| title | Cassandra Driver Connection Management | |||||
|---|---|---|---|---|---|---|
| description | Cassandra driver connection management. Configure connection pools, timeouts, and keep-alive settings. | |||||
| meta |
|
|||||
| search |
|
The driver manages connections to Cassandra nodes automatically, but understanding connection lifecycle and configuration is essential for production deployments.
Developers familiar with traditional relational databases encounter a fundamentally different connection model when working with Cassandra.
| Aspect | Traditional RDBMS | Cassandra |
|---|---|---|
| Topology | Single server or primary/replica pair | Multiple peer nodes (no primary) |
| Connection target | One connection string, one endpoint | Driver connects to many nodes simultaneously |
| Connection pooling | Pool to single database server | Separate pool per node in cluster |
| Failover | Application or proxy handles failover | Driver automatically routes around failed nodes |
| Request routing | Database decides execution node | Driver chooses target node via load balancing policy |
| Connection count | Pool size × 1 server | Pool size × N nodes |
@startuml
skinparam backgroundColor transparent
title Connection Model Comparison
package "Traditional RDBMS" {
rectangle "Application" as App1
rectangle "Connection Pool" as Pool1
database "Database Server" as DB
App1 --> Pool1
Pool1 --> DB
}
package "Cassandra" {
rectangle "Application" as App2
rectangle "Driver Session" as Driver
rectangle "Pool → Node 1" as P1
rectangle "Pool → Node 2" as P2
rectangle "Pool → Node 3" as P3
rectangle "Pool → Node N" as P4
App2 --> Driver
Driver --> P1
Driver --> P2
Driver --> P3
Driver --> P4
}
@endumlNo single point of connection: In RDBMS, the application connects to one database endpoint.
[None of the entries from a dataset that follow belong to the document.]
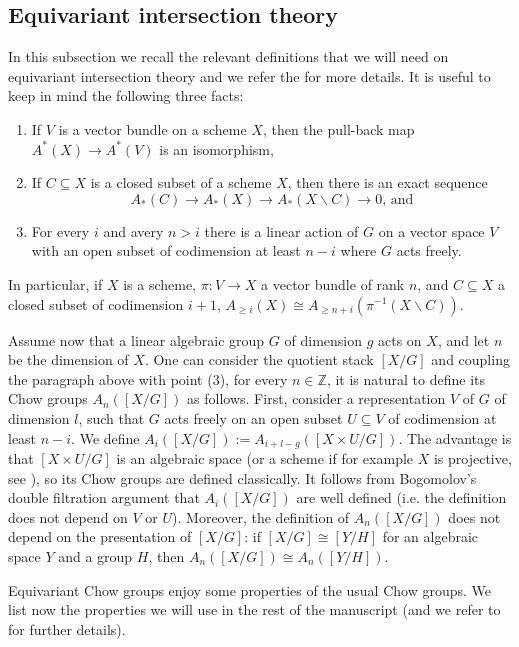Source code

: \documentclass[11pt]{amsart}
\theoremstyle{definition}
\theoremstyle{remark}
\begin{document}
\subsection{Equivariant intersection theory}\label{subsection facts on equivariant chow}In this subsection we recall the relevant definitions that we will need on equivariant intersection theory and we refer the \cite{EG98} for more details. It is useful to keep in mind the following three facts:
\begin{enumerate}
\item If $V$ is a vector bundle on a scheme $X$, then the pull-back map $A^*(X)\to A^*(V)$ is an isomorphism,
\item If $C\subseteq X$ is a closed subset of a scheme $X$, then there is an exact sequence $$A_*(C)\to A_*(X) \to A_*(X\smallsetminus C) \to 0 \text{, and}$$
\item For every $i$ and avery $n>i$ there is a linear action of $G$ on a vector space $V$ with an open subset of codimension at least $n-i$ where $G$ acts freely.
\end{enumerate}

In particular, if $X$ is a scheme, $\pi:V\to X$ a vector bundle of rank $n$,  and $C\subseteq X$ a closed subset of codimension $i+1$, $A_{\ge i}(X) \cong A_{\ge n+ i}(\pi^{-1}(X\smallsetminus C))$.

Assume now that a linear algebraic group $G$ of dimension $g$ acts on $X$, and let $n$ be the dimension of $X$.
One can consider the quotient stack $[X/G]$ and coupling the paragraph above with point (3), for every $n\in \mathbb{Z}$,  it
is natural to define its Chow groups $A_n([X/G])$ as follows.  First, consider a representation $V$ of $G$ of dimension $l$, such that $G$ acts freely on an open subset $U\subseteq V$ of codimension at least $n-i$.  We define $A_i([X/G]) := A_{i + l -g}([X\times U /G])$.
The advantage is that $[X\times U /G]$ is an algebraic space (or a scheme if for example $X$ is projective, see \cite[Proposition 23]{EG98}), so its Chow groups are defined classically. It follows from Bogomolov's double filtration argument that $A_i([X/G])$ are well defined (i.e. the definition does not depend on $V$ or $U$). Moreover, the definition of $A_n([X/G])$ does not depend on the presentation of $[X/G]$: if $[X/G]\cong [Y/H]$ for an algebraic space $Y$ and a group $H$, then $A_n([X/G]) \cong A_n([Y/H])$.


Equivariant Chow groups enjoy some properties of the usual Chow groups. We list now the properties we will use in the rest of the manuscript (and we refer to \cite{EG98} for further details).
\end{document}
In Cassandra, the driver maintains connections to multiple nodes and decides where to send each request based on the load balancing policy and token awareness.
Multiplexed connections: RDBMS connections typically handle one request at a time (or use explicit pipelining). Cassandra connections multiplex thousands of concurrent requests over a single TCP connection using stream IDs, dramatically reducing the number of connections needed.
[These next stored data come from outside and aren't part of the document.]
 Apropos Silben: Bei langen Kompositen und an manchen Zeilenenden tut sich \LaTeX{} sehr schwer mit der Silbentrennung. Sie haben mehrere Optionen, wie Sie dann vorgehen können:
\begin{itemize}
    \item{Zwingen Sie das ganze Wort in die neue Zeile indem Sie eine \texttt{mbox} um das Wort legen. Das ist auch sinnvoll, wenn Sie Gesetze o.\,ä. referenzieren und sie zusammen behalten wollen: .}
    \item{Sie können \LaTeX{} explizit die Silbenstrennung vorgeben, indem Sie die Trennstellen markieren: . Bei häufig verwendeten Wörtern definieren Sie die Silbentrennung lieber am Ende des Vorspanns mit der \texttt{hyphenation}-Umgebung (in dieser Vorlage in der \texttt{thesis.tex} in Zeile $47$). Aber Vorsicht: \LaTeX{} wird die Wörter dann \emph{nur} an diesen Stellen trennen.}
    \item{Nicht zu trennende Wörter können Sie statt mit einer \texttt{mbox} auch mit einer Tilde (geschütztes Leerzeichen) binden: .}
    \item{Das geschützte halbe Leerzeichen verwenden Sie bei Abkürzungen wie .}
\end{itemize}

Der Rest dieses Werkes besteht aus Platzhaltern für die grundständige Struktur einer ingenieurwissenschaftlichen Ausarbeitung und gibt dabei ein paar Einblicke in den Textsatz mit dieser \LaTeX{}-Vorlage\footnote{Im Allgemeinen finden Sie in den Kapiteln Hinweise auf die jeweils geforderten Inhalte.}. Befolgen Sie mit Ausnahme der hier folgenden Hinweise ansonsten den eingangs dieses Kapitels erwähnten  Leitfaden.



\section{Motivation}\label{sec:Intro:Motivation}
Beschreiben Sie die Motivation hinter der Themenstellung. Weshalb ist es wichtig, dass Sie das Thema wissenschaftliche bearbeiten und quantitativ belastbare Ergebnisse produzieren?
Driver-managed topology: The Cassandra driver discovers cluster topology automatically and maintains an internal map of all nodes. When nodes join, leave, or fail, the driver updates its view and adjusts routing accordingly—no application code changes required.
Per-node resource management: Connection pool settings apply per node. A pool configured for 2 connections in a 10-node cluster results in 20 total connections, not 2.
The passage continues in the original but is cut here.